# [Task requirements]
Retype the listing exactly. Leave out the images.

# [Input records]

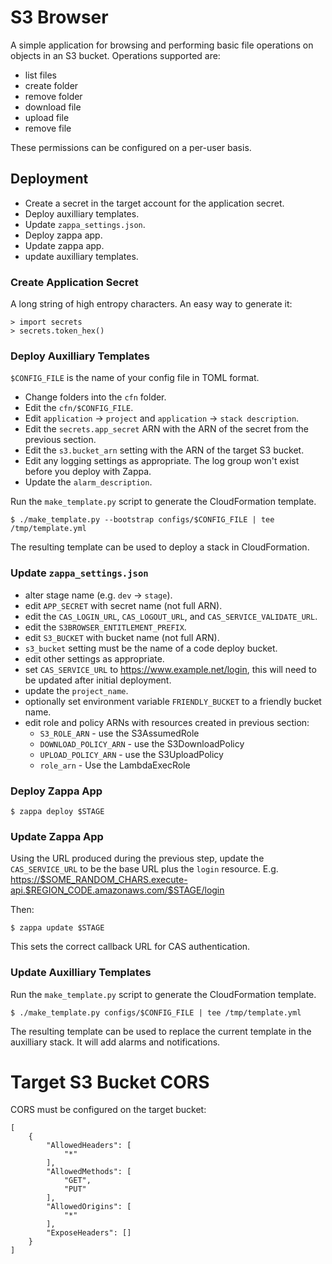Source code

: S3 Browser
==========

A simple application for browsing and performing basic file operations
on objects in an S3 bucket. Operations supported are:

-   list files
-   create folder
-   remove folder
-   download file
-   upload file
-   remove file

These permissions can be configured on a per-user basis.

Deployment
----------

-   Create a secret in the target account for the application secret.
-   Deploy auxilliary templates.
-   Update `zappa_settings.json`.
-   Deploy zappa app.
-   Update zappa app.
-   update auxilliary templates.

### Create Application Secret

A long string of high entropy characters. An easy way to generate it:

``` {.python}
> import secrets
> secrets.token_hex()
```

### Deploy Auxilliary Templates

`$CONFIG_FILE` is the name of your config file in TOML format.

-   Change folders into the `cfn` folder.
-   Edit the `cfn/$CONFIG_FILE`.
-   Edit `application` → `project` and `application` →
    `stack description`.
-   Edit the `secrets.app_secret` ARN with the ARN of the secret from
    the previous section.
-   Edit the `s3.bucket_arn` setting with the ARN of the target S3
    bucket.
-   Edit any logging settings as appropriate. The log group won\'t exist
    before you deploy with Zappa.
-   Update the `alarm_description`.

Run the `make_template.py` script to generate the CloudFormation
template.

``` {.sh}
$ ./make_template.py --bootstrap configs/$CONFIG_FILE | tee /tmp/template.yml
```

The resulting template can be used to deploy a stack in CloudFormation.

### Update `zappa_settings.json`

-   alter stage name (e.g. `dev` → `stage`).
-   edit `APP_SECRET` with secret name (not full ARN).
-   edit the `CAS_LOGIN_URL`, `CAS_LOGOUT_URL`, and
    `CAS_SERVICE_VALIDATE_URL`.
-   edit the `S3BROWSER_ENTITLEMENT_PREFIX`.
-   edit `S3_BUCKET` with bucket name (not full ARN).
-   `s3_bucket` setting must be the name of a code deploy bucket.
-   edit other settings as appropriate.
-   set `CAS_SERVICE_URL` to <https://www.example.net/login>, this will
    need to be updated after initial deployment.
-   update the `project_name`.
-   optionally set environment variable `FRIENDLY_BUCKET` to a friendly
    bucket name.
-   edit role and policy ARNs with resources created in previous
    section:
    -   `S3_ROLE_ARN` - use the S3AssumedRole
    -   `DOWNLOAD_POLICY_ARN` - use the S3DownloadPolicy
    -   `UPLOAD_POLICY_ARN` - use the S3UploadPolicy
    -   `role_arn` - Use the LambdaExecRole

### Deploy Zappa App

``` {.sh}
$ zappa deploy $STAGE
```

### Update Zappa App

Using the URL produced during the previous step, update the
`CAS_SERVICE_URL` to be the base URL plus the `login` resource. E.g.
<https://$SOME_RANDOM_CHARS.execute-api.$REGION_CODE.amazonaws.com/$STAGE/login>

Then:

``` {.sh}
$ zappa update $STAGE
```

This sets the correct callback URL for CAS authentication.

### Update Auxilliary Templates

Run the `make_template.py` script to generate the CloudFormation
template.

``` {.sh}
$ ./make_template.py configs/$CONFIG_FILE | tee /tmp/template.yml
```

The resulting template can be used to replace the current template in
the auxilliary stack. It will add alarms and notifications.

Target S3 Bucket CORS
=====================

CORS must be configured on the target bucket:

``` {.json}
[
    {
        "AllowedHeaders": [
            "*"
        ],
        "AllowedMethods": [
            "GET",
            "PUT"
        ],
        "AllowedOrigins": [
            "*"
        ],
        "ExposeHeaders": []
    }
]
```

# [Solved problem]
Source code

: S3 Browser
==========

A simple application for browsing and performing basic file operations
on objects in an S3 bucket. Operations supported are:

-   list files
-   create folder
-   remove folder
-   download file
-   upload file
-   remove file

These permissions can be configured on a per-user basis.

Deployment
----------

-   Create a secret in the target account for the application secret.
-   Deploy auxilliary templates.
-   Update `zappa_settings.json`.
-   Deploy zappa app.
-   Update zappa app.
-   update auxilliary templates.

### Create Application Secret

A long string of high entropy characters. An easy way to generate it:

``` {.python}
> import secrets
> secrets.token_hex()
```

### Deploy Auxilliary Templates

`$CONFIG_FILE` is the name of your config file in TOML format.

-   Change folders into the `cfn` folder.
-   Edit the `cfn/$CONFIG_FILE`.
-   Edit `application` → `project` and `application` →
    `stack description`.
-   Edit the `secrets.app_secret` ARN with the ARN of the secret from
    the previous section.
-   Edit the `s3.bucket_arn` setting with the ARN of the target S3
    bucket.
-   Edit any logging settings as appropriate. The log group won\'t exist
    before you deploy with Zappa.
-   Update the `alarm_description`.

Run the `make_template.py` script to generate the CloudFormation
template.

``` {.sh}
$ ./make_template.py --bootstrap configs/$CONFIG_FILE | tee /tmp/template.yml
```

The resulting template can be used to deploy a stack in CloudFormation.

### Update `zappa_settings.json`

-   alter stage name (e.g. `dev` → `stage`).
-   edit `APP_SECRET` with secret name (not full ARN).
-   edit the `CAS_LOGIN_URL`, `CAS_LOGOUT_URL`, and
    `CAS_SERVICE_VALIDATE_URL`.
-   edit the `S3BROWSER_ENTITLEMENT_PREFIX`.
-   edit `S3_BUCKET` with bucket name (not full ARN).
-   `s3_bucket` setting must be the name of a code deploy bucket.
-   edit other settings as appropriate.
-   set `CAS_SERVICE_URL` to <https://www.example.net/login>, this will
    need to be updated after initial deployment.
-   update the `project_name`.
-   optionally set environment variable `FRIENDLY_BUCKET` to a friendly
    bucket name.
-   edit role and policy ARNs with resources created in previous
    section:
    -   `S3_ROLE_ARN` - use the S3AssumedRole
    -   `DOWNLOAD_POLICY_ARN` - use the S3DownloadPolicy
    -   `UPLOAD_POLICY_ARN` - use the S3UploadPolicy
    -   `role_arn` - Use the LambdaExecRole

### Deploy Zappa App

``` {.sh}
$ zappa deploy $STAGE
```

### Update Zappa App

Using the URL produced during the previous step, update the
`CAS_SERVICE_URL` to be the base URL plus the `login` resource. E.g.
<https://$SOME_RANDOM_CHARS.execute-api.$REGION_CODE.amazonaws.com/$STAGE/login>

Then:

``` {.sh}
$ zappa update $STAGE
```

This sets the correct callback URL for CAS authentication.

### Update Auxilliary Templates

Run the `make_template.py` script to generate the CloudFormation
template.

``` {.sh}
$ ./make_template.py configs/$CONFIG_FILE | tee /tmp/template.yml
```

The resulting template can be used to replace the current template in
the auxilliary stack. It will add alarms and notifications.

Target S3 Bucket CORS
=====================

CORS must be configured on the target bucket:

``` {.json}
[
    {
        "AllowedHeaders": [
            "*"
        ],
        "AllowedMethods": [
            "GET",
            "PUT"
        ],
        "AllowedOrigins": [
            "*"
        ],
        "ExposeHeaders": []
    }
]
```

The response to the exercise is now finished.